Action item:
Would you transcribe the line containing "new capability |" and every line after it, through the end of the records below, exactly and with nothing else?
========================================
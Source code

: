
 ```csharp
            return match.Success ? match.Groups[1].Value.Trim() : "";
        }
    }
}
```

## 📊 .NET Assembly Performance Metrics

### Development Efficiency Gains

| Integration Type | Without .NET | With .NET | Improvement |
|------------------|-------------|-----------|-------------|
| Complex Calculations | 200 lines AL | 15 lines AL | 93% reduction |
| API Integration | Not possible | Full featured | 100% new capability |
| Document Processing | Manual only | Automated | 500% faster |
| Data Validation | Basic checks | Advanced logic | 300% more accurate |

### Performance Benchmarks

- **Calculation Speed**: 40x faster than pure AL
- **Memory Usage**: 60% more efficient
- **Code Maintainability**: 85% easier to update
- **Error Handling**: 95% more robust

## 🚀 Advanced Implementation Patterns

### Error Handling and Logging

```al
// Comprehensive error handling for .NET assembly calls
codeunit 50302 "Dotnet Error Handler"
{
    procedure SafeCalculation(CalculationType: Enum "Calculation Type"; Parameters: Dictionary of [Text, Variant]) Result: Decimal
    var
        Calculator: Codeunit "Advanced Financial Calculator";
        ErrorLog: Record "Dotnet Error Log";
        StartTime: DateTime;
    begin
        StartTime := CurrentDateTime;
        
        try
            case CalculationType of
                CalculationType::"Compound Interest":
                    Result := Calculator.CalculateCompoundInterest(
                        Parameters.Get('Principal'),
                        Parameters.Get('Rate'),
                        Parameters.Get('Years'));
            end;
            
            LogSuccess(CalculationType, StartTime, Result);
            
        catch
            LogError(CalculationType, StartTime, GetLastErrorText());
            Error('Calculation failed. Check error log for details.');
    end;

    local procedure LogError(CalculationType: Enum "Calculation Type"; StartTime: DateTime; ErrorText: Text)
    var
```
========================================
Answer to this task:
| API Integration | Not possible | Full featured | 100% new capability |
| Document Processing | Manual only | Automated | 500% faster |
| Data Validation | Basic checks | Advanced logic | 300% more accurate |

### Performance Benchmarks

- **Calculation Speed**: 40x faster than pure AL
- **Memory Usage**: 60% more efficient
- **Code Maintainability**: 85% easier to update
- **Error Handling**: 95% more robust

## 🚀 Advanced Implementation Patterns

### Error Handling and Logging

```al
// Comprehensive error handling for .NET assembly calls
codeunit 50302 "Dotnet Error Handler"
{
    procedure SafeCalculation(CalculationType: Enum "Calculation Type"; Parameters: Dictionary of [Text, Variant]) Result: Decimal
    var
        Calculator: Codeunit "Advanced Financial Calculator";
        ErrorLog: Record "Dotnet Error Log";
        StartTime: DateTime;
    begin
        StartTime := CurrentDateTime;
        
        try
            case CalculationType of
                CalculationType::"Compound Interest":
                    Result := Calculator.CalculateCompoundInterest(
                        Parameters.Get('Principal'),
                        Parameters.Get('Rate'),
                        Parameters.Get('Years'));
            end;
            
            LogSuccess(CalculationType, StartTime, Result);
            
        catch
            LogError(CalculationType, StartTime, GetLastErrorText());
            Error('Calculation failed. Check error log for details.');
    end;

    local procedure LogError(CalculationType: Enum "Calculation Type"; StartTime: DateTime; ErrorText: Text)
    var
```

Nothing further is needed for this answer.